Update: December 14, 2008 I came across Nice Translator at http://www.nicetranslator.com/

Original Post

I received an email from a colleague who wanted to know about translation systems. I fired back an answer, but I thought you might want to have my short list of vendors to peruse. If you run a search on Google for “enterprise translation software”, you get more than 400,000 hits. That’s not too useful. If you want to experiment with free translation services, download this file.

BASIS Technologies licenses its various translation components to a number of search and content processing vendors; for example, Fast Search & Transfer was a customer. BASIS has been a leader in providing machine translation of Arabic and related languages. The Federal government has been a fan of BASIS’s systems. You can get some very specialized translation and language components; for example, a Japanese address analyzer.

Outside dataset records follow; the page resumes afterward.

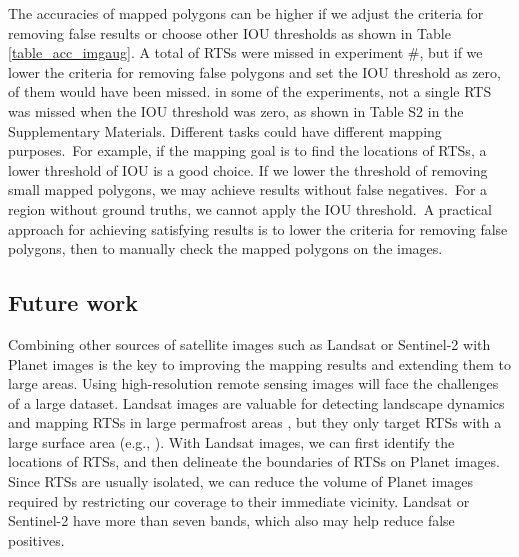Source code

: \documentclass[authoryear,preprint,review,12pt]{elsarticle}
\begin{document}
The accuracies of mapped polygons can be higher if we adjust the criteria for removing false results or choose other IOU thresholds as shown in Table \ref{table_acc_imgaug}. 
A total of  RTSs were missed in experiment \#, but if we lower the criteria for removing false polygons and set the IOU threshold as zero,  of them would have been missed.  in some of the experiments, not a single RTS was missed when the IOU threshold was zero, as shown in Table S2 in the Supplementary Materials. Different tasks could have different mapping purposes.~For example, if the mapping goal is to find the locations of RTSs, a lower threshold of IOU is a good choice. If we lower the threshold of removing small mapped polygons, we may achieve results without false negatives.~For a region without ground truths, we cannot apply the IOU threshold.~A practical approach for achieving satisfying results is to lower the criteria for removing false polygons, then to manually check the mapped polygons on the images. 


\subsection{Future work}
\label{subsec_future}

Combining other sources of satellite images such as Landsat or Sentinel-2 with Planet images is the key to improving the mapping results and extending them to large areas. Using high-resolution remote sensing images will face the challenges of a large dataset. Landsat images are valuable for detecting landscape dynamics and mapping RTSs in large permafrost areas \citep{nitze_detection_2016, nitze_landsat-based_2017, nitze2018remote}, but they 
only target RTSs with a large surface area (e.g., \citealp{brooker2014investigating}). With Landsat images, we can first identify the locations of RTSs, and then delineate the boundaries of RTSs on Planet images. Since RTSs are usually isolated, we can reduce the volume of Planet images required by restricting our coverage to their immediate vicinity.
Landsat or Sentinel-2 have more than seven bands, which also may help reduce false positives. 
\end{document}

Google provides a pretty good translation system. Right now, it is for free, which is a plus. Some of the translation systems shoot into six figures pretty quickly if you pack on the language packs and custom tuning. You can use the Google system by navigating here: http://translate.google.com. You can fiddle around and automate translation, but I have heard that Google monitors its translation system, so if you push too much through the system, the Googlers follow up. You can feed it a line of text or a url.

Language Weaver automated language translation. The company serves digital industries and enterprise customers directly and through strategic partnerships. You can hook this system into other enterprise software. Employees can access documents in their native language.The company recently added new language pairs:

  • Bulgarian to/from English
  • Hebrew to/from English
  • Serbian to/from English
  • Thai to/from English
  • Turkish to/from English.

Systran has been a player in translation for years. You have to buy Systran’s software. The desktop version works quite well. The enterprise system involves some fiddling, but you can automate the translation and perform some useful operations on the machine-generated files. You can get more information about Systran here. Systran is used for the Babel Fish online translation function in AltaVista.com and Yahoo.

How good are these systems?

None of the systems is perfect. None of the systems translates as well as a human with deep knowledge of the language pairs being translated. However, the speed of these systems and their “good enough” translations can cope with the volume of data flowing into an organization. I use several of these systems. I can get a sense of the document and then turn to a native speaker to clarify the translation.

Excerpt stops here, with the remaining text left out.